*** Opening of Records shown ***

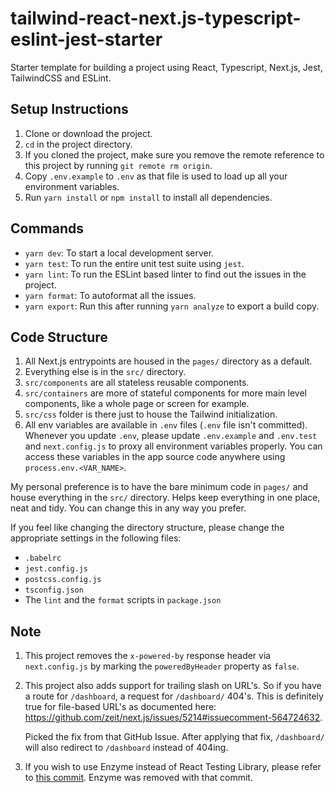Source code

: # tailwind-react-next.js-typescript-eslint-jest-starter

Starter template for building a project using React, Typescript, Next.js, Jest, TailwindCSS and ESLint.

## Setup Instructions

1. Clone or download the project.
2. `cd` in the project directory.
3. If you cloned the project, make sure you remove the remote reference to this project by running `git remote rm origin`.
4. Copy `.env.example` to `.env` as that file is used to load up all your environment variables.
4. Run `yarn install` or `npm install` to install all dependencies.

## Commands

- `yarn dev`: To start a local development server.
- `yarn test`: To run the entire unit test suite using `jest`.
- `yarn lint`: To run the ESLint based linter to find out the issues in the project.
- `yarn format`: To autoformat all the issues.
- `yarn export`: Run this after running `yarn analyze` to export a build copy.

## Code Structure

1. All Next.js entrypoints are housed in the `pages/` directory as a default.
2. Everything else is in the `src/` directory.
3. `src/components` are all stateless reusable components.
4. `src/containers` are more of stateful components for more main level components, like a whole page or screen for example.
5. `src/css` folder is there just to house the Tailwind initialization.
6. All env variables are available in `.env` files (`.env` file isn't committed). Whenever you update `.env`, please update `.env.example` and `.env.test` and `next.config.js` to proxy all environment variables properly.
    You can access these variables in the app source code anywhere using `process.env.<VAR_NAME>`.

My personal preference is to have the bare minimum code in `pages/` and house everything in the `src/` directory. Helps keep everything in one place, neat and tidy. You can change this in any way you prefer.

If you feel like changing the directory structure, please change the appropriate settings in the following files:

- `.babelrc`
- `jest.config.js`
- `postcss.config.js`
- `tsconfig.json`
- The `lint` and the `format` scripts in `package.json`

## Note

1. This project removes the `x-powered-by` response header via `next.config.js` by marking the `poweredByHeader` property as `false`.

2. This project also adds support for trailing slash on URL's. So if you have a route for `/dashboard`, a request for `/dashboard/` 404's. This is definitely true for file-based URL's as documented here: https://github.com/zeit/next.js/issues/5214#issuecomment-564724632.

    Picked the fix from that GitHub Issue. After applying that fix, `/dashboard/` will also redirect to `/dashboard` instead of 404ing.

3. If you wish to use Enzyme instead of React Testing Library, please refer to [this commit](https://github.com/abhishekbhardwaj/tailwind-react-next.js-typescript-eslint-jest-starter/commit/58bde782bef1050cc91a20fccecb7c6e4a6216aa). Enzyme was removed with that commit.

*** Close of Records shown ***

### Task
Only the lines from the one containing "2. Everything else" through the last line of the records should appear, each written out exactly.

### Answer section
2. Everything else is in the `src/` directory.
3. `src/components` are all stateless reusable components.
4. `src/containers` are more of stateful components for more main level components, like a whole page or screen for example.
5. `src/css` folder is there just to house the Tailwind initialization.
6. All env variables are available in `.env` files (`.env` file isn't committed). Whenever you update `.env`, please update `.env.example` and `.env.test` and `next.config.js` to proxy all environment variables properly.
    You can access these variables in the app source code anywhere using `process.env.<VAR_NAME>`.

My personal preference is to have the bare minimum code in `pages/` and house everything in the `src/` directory. Helps keep everything in one place, neat and tidy. You can change this in any way you prefer.

If you feel like changing the directory structure, please change the appropriate settings in the following files:

- `.babelrc`
- `jest.config.js`
- `postcss.config.js`
- `tsconfig.json`
- The `lint` and the `format` scripts in `package.json`

## Note

1. This project removes the `x-powered-by` response header via `next.config.js` by marking the `poweredByHeader` property as `false`.

2. This project also adds support for trailing slash on URL's. So if you have a route for `/dashboard`, a request for `/dashboard/` 404's. This is definitely true for file-based URL's as documented here: https://github.com/zeit/next.js/issues/5214#issuecomment-564724632.

    Picked the fix from that GitHub Issue. After applying that fix, `/dashboard/` will also redirect to `/dashboard` instead of 404ing.

3. If you wish to use Enzyme instead of React Testing Library, please refer to [this commit](https://github.com/abhishekbhardwaj/tailwind-react-next.js-typescript-eslint-jest-starter/commit/58bde782bef1050cc91a20fccecb7c6e4a6216aa). Enzyme was removed with that commit.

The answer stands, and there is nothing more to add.